> [EXERCISE PROMPT]:
Go through the listing below and output exactly the line with "The identity element", the line with "Group \cdot inverse", and each line between; omit the rest.

SUPPLIED DATA: Begin

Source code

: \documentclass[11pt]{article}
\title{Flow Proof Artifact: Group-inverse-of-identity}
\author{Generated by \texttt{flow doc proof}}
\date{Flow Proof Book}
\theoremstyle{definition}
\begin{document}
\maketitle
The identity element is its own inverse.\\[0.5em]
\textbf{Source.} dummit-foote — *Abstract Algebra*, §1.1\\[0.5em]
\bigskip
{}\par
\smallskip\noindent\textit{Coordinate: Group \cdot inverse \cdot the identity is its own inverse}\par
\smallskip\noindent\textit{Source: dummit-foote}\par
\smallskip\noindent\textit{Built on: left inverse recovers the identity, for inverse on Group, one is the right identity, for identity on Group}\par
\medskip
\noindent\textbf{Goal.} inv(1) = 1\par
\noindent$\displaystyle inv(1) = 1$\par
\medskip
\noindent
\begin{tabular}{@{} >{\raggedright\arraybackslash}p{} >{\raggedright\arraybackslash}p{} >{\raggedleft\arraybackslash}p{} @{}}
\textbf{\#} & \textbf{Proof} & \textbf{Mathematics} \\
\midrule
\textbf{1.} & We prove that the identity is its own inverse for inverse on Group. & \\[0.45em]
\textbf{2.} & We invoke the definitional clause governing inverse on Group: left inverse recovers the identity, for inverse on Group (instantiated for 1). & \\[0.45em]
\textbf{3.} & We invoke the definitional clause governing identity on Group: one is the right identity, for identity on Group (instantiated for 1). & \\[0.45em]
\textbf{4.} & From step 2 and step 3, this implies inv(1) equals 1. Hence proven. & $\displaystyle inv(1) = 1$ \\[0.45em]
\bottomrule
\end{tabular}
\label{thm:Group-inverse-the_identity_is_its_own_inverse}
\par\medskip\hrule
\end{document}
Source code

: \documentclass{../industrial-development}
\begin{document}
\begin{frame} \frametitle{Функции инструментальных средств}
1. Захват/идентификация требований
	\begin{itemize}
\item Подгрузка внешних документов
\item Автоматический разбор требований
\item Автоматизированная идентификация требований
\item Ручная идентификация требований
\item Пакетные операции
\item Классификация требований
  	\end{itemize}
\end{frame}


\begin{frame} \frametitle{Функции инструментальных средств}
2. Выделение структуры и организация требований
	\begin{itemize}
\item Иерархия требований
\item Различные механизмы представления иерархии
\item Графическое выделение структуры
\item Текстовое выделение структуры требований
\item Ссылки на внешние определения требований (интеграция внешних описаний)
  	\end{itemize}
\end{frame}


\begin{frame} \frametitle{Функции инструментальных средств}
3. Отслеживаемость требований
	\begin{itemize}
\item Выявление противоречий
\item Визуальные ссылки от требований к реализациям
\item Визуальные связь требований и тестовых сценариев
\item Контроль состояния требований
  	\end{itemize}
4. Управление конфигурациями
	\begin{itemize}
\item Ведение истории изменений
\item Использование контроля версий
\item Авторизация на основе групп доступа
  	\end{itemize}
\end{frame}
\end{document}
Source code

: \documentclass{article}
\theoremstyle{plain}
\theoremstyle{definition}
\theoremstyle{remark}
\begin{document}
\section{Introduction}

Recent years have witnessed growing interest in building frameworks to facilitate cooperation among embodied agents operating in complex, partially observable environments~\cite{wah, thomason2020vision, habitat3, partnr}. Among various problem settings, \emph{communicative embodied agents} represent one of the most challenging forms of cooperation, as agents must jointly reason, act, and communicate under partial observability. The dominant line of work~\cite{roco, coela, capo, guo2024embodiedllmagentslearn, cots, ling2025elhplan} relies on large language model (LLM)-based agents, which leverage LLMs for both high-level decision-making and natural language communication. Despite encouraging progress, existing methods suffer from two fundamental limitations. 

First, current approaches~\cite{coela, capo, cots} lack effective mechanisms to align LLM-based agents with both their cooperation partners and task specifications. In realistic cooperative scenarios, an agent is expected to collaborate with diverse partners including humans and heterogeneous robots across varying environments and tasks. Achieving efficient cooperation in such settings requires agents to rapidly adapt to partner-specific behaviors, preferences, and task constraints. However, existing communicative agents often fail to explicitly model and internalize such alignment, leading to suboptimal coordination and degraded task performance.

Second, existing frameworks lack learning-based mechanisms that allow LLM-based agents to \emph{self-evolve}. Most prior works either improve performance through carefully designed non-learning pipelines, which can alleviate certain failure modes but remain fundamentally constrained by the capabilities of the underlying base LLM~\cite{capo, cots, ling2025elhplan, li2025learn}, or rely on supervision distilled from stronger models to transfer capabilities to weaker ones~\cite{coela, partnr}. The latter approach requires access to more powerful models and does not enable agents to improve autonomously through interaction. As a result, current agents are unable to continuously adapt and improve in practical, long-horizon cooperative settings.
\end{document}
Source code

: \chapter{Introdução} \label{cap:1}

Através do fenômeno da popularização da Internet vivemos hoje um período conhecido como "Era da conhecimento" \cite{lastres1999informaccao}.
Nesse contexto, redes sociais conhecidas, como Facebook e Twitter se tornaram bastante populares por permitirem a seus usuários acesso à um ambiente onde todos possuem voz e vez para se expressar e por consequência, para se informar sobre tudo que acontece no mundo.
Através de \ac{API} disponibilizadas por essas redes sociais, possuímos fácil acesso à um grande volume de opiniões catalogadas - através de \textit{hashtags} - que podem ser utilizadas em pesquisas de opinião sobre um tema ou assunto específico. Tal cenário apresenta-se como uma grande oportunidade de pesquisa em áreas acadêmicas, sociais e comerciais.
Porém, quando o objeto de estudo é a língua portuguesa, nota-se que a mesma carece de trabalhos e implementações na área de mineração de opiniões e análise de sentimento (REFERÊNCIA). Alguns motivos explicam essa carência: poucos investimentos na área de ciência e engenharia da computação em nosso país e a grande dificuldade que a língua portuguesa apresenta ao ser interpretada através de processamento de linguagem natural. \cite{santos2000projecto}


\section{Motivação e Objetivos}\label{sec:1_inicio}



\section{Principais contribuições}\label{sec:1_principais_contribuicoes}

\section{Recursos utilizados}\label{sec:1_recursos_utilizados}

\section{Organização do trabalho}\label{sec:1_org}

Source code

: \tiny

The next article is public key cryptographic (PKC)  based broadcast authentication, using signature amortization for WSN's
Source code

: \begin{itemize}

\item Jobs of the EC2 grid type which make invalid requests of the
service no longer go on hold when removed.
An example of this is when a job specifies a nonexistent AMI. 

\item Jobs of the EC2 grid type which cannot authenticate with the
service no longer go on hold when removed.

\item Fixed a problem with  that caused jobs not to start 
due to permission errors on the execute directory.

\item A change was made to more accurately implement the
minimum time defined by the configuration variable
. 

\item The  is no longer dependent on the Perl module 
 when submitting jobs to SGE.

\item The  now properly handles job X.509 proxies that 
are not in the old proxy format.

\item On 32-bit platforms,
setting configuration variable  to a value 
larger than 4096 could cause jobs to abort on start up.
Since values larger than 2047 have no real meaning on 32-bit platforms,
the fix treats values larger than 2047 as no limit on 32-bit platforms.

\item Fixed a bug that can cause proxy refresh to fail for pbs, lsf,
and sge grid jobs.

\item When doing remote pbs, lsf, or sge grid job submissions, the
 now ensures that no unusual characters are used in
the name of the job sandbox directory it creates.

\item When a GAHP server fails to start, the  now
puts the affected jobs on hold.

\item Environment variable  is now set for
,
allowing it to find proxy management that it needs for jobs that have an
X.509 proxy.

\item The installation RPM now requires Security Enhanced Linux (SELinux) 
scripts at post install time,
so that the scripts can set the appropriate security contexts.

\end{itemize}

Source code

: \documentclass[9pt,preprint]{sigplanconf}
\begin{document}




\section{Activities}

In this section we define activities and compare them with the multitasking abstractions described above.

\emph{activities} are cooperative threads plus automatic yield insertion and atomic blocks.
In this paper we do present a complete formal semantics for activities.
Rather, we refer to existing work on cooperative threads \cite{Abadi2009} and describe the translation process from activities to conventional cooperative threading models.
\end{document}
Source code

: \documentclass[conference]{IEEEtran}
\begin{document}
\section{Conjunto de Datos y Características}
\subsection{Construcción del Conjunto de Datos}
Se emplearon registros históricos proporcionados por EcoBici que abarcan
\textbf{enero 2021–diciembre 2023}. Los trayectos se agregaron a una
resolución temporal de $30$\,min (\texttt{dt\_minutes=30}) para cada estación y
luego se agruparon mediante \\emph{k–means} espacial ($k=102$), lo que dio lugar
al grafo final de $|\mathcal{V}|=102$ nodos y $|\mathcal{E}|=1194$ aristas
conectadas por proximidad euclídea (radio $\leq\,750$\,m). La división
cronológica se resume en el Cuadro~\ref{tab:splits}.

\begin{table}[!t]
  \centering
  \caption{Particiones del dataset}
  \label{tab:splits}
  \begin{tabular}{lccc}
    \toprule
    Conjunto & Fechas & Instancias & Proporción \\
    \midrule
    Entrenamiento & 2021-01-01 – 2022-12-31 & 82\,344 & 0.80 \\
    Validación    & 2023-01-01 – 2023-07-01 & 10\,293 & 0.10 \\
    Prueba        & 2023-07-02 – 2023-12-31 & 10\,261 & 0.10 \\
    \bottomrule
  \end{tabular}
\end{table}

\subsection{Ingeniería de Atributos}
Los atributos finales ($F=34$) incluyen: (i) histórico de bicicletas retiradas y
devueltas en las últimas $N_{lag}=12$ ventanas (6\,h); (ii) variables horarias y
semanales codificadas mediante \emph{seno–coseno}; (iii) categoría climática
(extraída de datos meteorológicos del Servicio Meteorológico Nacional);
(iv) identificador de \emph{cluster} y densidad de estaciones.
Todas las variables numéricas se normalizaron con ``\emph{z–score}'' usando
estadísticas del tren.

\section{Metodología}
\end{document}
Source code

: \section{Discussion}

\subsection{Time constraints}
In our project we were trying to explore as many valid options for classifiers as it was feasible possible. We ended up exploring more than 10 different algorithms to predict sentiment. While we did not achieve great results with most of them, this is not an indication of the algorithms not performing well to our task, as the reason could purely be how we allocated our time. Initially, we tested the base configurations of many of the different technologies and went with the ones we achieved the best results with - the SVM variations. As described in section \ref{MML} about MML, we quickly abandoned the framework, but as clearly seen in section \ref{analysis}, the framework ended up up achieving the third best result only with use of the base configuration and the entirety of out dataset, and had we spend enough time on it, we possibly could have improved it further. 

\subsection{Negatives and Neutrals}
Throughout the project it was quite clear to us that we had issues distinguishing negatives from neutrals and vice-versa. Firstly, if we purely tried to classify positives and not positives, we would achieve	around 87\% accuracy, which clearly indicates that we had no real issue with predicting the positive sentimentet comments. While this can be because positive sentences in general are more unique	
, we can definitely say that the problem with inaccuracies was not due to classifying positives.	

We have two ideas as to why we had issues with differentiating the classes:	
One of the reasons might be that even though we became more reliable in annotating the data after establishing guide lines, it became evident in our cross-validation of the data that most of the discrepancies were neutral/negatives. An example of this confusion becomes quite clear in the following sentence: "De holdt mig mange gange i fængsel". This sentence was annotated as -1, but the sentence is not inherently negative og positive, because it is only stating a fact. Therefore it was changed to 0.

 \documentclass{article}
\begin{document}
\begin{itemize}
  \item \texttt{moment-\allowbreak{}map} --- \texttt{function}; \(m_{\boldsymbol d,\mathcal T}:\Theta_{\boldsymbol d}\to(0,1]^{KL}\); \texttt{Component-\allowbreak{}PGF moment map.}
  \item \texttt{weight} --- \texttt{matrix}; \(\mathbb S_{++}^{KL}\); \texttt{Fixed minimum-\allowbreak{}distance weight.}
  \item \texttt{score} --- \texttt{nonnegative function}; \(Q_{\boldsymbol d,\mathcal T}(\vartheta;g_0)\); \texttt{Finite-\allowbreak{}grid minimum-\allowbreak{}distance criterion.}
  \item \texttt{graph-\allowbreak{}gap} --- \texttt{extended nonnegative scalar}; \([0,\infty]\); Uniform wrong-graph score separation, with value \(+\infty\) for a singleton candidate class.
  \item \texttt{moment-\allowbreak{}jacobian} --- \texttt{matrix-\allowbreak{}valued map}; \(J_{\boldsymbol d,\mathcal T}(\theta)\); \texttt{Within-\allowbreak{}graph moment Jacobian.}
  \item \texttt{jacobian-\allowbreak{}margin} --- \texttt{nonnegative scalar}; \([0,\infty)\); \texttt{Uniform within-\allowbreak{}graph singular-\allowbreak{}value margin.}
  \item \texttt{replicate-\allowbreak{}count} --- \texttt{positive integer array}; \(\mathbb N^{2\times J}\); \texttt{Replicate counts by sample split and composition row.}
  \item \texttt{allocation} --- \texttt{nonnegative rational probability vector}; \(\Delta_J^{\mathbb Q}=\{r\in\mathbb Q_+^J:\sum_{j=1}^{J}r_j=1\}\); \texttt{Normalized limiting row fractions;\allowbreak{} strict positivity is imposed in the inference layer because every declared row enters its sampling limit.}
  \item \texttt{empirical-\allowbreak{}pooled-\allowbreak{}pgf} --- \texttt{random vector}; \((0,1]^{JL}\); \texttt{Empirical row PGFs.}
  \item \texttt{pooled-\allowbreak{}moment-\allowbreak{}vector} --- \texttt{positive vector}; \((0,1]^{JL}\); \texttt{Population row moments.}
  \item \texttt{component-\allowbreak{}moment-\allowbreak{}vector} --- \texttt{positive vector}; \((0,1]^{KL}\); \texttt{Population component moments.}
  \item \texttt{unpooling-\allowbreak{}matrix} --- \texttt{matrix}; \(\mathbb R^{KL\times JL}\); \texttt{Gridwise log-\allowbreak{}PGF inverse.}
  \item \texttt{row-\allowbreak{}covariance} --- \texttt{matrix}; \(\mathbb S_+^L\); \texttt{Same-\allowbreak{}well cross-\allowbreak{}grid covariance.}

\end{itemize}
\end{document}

SUPPLIED DATA: End

> [ANSWER SECTION]:
The identity element is its own inverse.\\[0.5em]
\textbf{Source.} dummit-foote — *Abstract Algebra*, §1.1\\[0.5em]
\bigskip
{}\par
\smallskip\noindent\textit{Coordinate: Group \cdot inverse \cdot the identity is its own inverse}\par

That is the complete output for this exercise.